Mama’s cry was followed by a presentation session whereby each member-organization presented the human rights situation in their respective countries with a special focus on the phenomenon of enforced disappearances and the work done by the Federation vis-à-vis the plan of action and the organizational status of each member-organization, including its expectations from AFAD. Ms. Fe Garcia presented a SWOT analysis of AFAD’s work for the last three years while Mr. Ted Borrero presented some of the results of his interviews which he did with the AFAD member-organizations in their respective countries.

We, the dews of AFAD,
will certainly wash the dust of disappearance out of the globe...


Planning, Resolutions and Amendments

The incessant rainfall had left the river swollen to dangerous proportions. We could see the uprooted trees and other wreckages flow downstream. The water-level had considerably risen and was occasionally crossing the safety dykes. The hotel staffers were busy pulling out a big tree and other materials that were blocking the river’s normal course. The drift was threatening, yet they were resolutely flexing their muscles to clear the blockage. They even used some conduits to direct the water back into the river.

A fellow representative from Kashmir commented:

“The dykes are not properly designed. In case the rain persisted and there are blockages on the way, the river will certainly go off-course and might sweep the hotel away.”

The hotel staffers were busy clearing the river; the AFAD representatives started streamlining their working procedures via a conscious planning.

The representatives were divided into two groups: one comprising of AFAD member-organizations from Southeast Asia and the other, the AFAD memberorganizations from South Asia. The other participants from other continents were distributed between the two groups. A video sent by Professor Gabriella Citroni, University of Milano, was presented and viewed by the Congress delegates and other participants regarding challenges for AFAD, the entry into force, more ratifications and implementation of the Convention. A format for planning was given for the purpose of uniformity and easy collation of plans.

The planning was followed by resolution writing. Representatives of memberorganizations were assigned to draft each own country resolution, which when drafted, was presented to the body for discussion, editing and finalization. Based also on the reports, the Congress Statement was drafted and discussed and finalized by the body. Alongside, three letters were drafted and finalized: A letter to the government of El Salvador pressing it to sign and ratify the UN Convention for the Protection of All Persons from Enforced Disappearance; a solidarity letter to the Tiananmen Mothers on the occasion of their 21st anniversary; a letter in support to Judge Garzon of Chile.

With much heave-ho, the hotel staffers were able to pull out a big trunk that had got entangled in stones. They concentrated themselves on clearing other wreckages that were forcing the river to flow astray.

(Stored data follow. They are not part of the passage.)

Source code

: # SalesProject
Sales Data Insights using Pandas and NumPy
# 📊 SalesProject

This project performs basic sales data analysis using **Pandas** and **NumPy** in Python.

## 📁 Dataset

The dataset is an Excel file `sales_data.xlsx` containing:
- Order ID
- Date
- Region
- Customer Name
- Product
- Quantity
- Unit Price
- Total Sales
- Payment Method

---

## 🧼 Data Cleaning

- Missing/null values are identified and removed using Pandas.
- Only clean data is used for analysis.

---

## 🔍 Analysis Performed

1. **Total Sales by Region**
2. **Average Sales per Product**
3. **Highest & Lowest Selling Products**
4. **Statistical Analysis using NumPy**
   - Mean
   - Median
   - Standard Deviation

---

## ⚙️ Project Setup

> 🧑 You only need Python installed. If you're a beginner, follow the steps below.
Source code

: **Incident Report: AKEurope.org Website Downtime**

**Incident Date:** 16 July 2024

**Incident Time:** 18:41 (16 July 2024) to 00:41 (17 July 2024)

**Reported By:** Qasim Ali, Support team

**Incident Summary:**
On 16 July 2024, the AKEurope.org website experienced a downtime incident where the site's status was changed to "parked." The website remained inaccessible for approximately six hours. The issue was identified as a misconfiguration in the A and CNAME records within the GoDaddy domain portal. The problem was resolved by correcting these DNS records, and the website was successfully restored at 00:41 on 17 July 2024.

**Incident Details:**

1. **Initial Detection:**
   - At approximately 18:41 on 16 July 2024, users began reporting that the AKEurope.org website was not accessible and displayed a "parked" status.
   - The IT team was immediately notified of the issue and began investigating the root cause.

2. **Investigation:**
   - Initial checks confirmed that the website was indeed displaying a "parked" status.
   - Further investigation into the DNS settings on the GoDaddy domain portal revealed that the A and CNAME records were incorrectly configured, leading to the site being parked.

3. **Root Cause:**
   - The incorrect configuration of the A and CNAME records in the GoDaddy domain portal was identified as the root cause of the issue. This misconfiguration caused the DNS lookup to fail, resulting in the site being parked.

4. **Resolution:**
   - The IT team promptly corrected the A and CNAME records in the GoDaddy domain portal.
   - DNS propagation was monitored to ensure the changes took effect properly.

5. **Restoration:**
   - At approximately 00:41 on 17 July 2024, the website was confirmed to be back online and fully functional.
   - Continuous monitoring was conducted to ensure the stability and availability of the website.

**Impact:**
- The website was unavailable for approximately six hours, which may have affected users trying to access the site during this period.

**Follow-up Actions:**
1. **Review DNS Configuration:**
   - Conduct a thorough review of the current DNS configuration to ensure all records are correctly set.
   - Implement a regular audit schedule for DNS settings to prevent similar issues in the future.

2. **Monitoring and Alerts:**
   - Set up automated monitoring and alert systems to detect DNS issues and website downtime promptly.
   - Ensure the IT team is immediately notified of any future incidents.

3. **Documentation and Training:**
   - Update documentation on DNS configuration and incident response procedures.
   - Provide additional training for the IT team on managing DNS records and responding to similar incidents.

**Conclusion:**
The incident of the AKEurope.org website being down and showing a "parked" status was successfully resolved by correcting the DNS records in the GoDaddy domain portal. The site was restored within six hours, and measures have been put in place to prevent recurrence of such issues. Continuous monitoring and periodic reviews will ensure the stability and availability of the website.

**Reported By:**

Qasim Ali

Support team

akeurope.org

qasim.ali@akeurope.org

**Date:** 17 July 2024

The representatives busied themselves and started reviewing policy documents of AFAD, i.e. Orientation, Constitution and By-laws, for possible amendments vis-à-vis the developments in the situation of the Asian region and the developments of AFAD. Some major amendments were made to respond to the new needs and challenges of the Federation in the next three years. During the discussion of the basic documents, the Congress decided to accept the resignation of Claimants 1081 in the Philippines on the basis of its being non-functional and of its inability to respond to the questions of the AFAD Council regarding the implementation of its rehabilitation activity in 2008. Another important decision on membership was the acceptance of the application of a Nepal-based organization of victims, Conflict Victims’ Society for Justice-Nepal.

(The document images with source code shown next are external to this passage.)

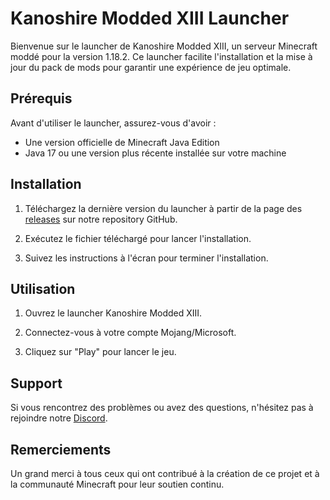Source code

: # Kanoshire Modded XIII Launcher

Bienvenue sur le launcher de Kanoshire Modded XIII, un serveur Minecraft moddé pour la version 1.18.2. Ce launcher facilite l'installation et la mise à jour du pack de mods pour garantir une expérience de jeu optimale.

## Prérequis

Avant d'utiliser le launcher, assurez-vous d'avoir :

- Une version officielle de Minecraft Java Edition
- Java 17 ou une version plus récente installée sur votre machine

## Installation

1. Téléchargez la dernière version du launcher à partir de la page des [releases](https://github.com/Zaphkiel-Ivanovna/Kanoshire-Modde-Releases/releases) sur notre repository GitHub.

2. Exécutez le fichier téléchargé pour lancer l'installation.

3. Suivez les instructions à l'écran pour terminer l'installation.

## Utilisation

1. Ouvrez le launcher Kanoshire Modded XIII.

2. Connectez-vous à votre compte Mojang/Microsoft.

3. Cliquez sur "Play" pour lancer le jeu.

## Support

Si vous rencontrez des problèmes ou avez des questions, n'hésitez pas à rejoindre notre [Discord](https://discord.gg/rasCEyDwff).

## Remerciements

Un grand merci à tous ceux qui ont contribué à la création de ce projet et à la communauté Minecraft pour leur soutien continu.
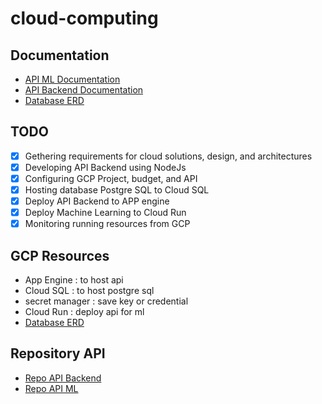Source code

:# cloud-computing

## Documentation

- [API ML Documentation](https://documenter.getpostman.com/view/14640466/Uz5MFZqa#55535879-eec6-49a0-899d-de696afce2c0)
- [API Backend Documentation](https://documenter.getpostman.com/view/23232897/2s93sf2Axt)
- [Database ERD](https://lucid.app/lucidchart/270d9b81-a3d0-43f3-ac7b-0dd1050e204f/edit?viewport_loc=-500%2C-436%2C2719%2C1364%2C0_0&invitationId=inv_86045c3e-4f6b-4d06-a871-5cf6277cd5fe)

## TODO

- [x] Gethering requirements for cloud solutions, design, and architectures
- [x] Developing API Backend using NodeJs
- [x] Configuring GCP Project, budget, and API
- [x] Hosting database Postgre SQL to Cloud SQL
- [x] Deploy API Backend to APP engine
- [x] Deploy Machine Learning to Cloud Run
- [x] Monitoring running resources from GCP

## GCP Resources

- App Engine : to host api
- Cloud SQL : to host postgre sql
- secret manager : save key or credential
- Cloud Run : deploy api for ml
- [Database ERD](https://lucid.app/lucidchart/270d9b81-a3d0-43f3-ac7b-0dd1)

## Repository API
- [Repo API Backend](https://github.com/greenixproject/cloud-computing/tree/test-api)
- [Repo API ML](https://github.com/greenixproject/API-ML)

The review session was followed by an election. The Council members were chosen by acclamation. There were some new faces, including mine, in the Council and some of them were reelected:

Mugiyanto – Chairperson

Mandira Sharma – Treasurer

Mary Aileen D. Bacalso – Secretary-General


Timor Leste – Sisto Dos Santos

APDP-Kashmir – Parvez Imroz

IKOHI – Indonesia – Simon

KontraS – Sri Suparyati

Advocacy Forum – Dhiraj Pokhrel

Conflict Victims Society –Council member has yet to be determined

Truth and Justice Commission – Farooq Niazi Justice for Peace Foundation – Angkhana Neelaphaijit

Relatives Committee of the May 1992 Heroes – Boonthan Verawongse


Of Dust and Dew

The inclemency was gone and the sun shined happily all afternoon. The tropical humidity again started seeping through the skins. However, the sweats symbolized the tough days ahead and a challenge to hold the AFAD’s flag high and to orchestrate the AFAD’s cause and campaign.

Inferno of impunity and we are just a handful bespattered drops!

I became a bit nervous. I, nevertheless, realized suddenly that AFAD, as a formidable weapon, is there, to normalize things. I remembered Mama’s tears and felt a surge of energy inside me. As I lay in bed and tried to have some rest, another haiku by Basho flashed unto me:

I like to wash,

the dust of this world

In the droplets of dew

We, the dews of AFAD, will certainly wash the dust of disappearance out of the globe – I silently vowed.  


1 Bogor is often referred to as Kota Hujan meaning “City of Rain”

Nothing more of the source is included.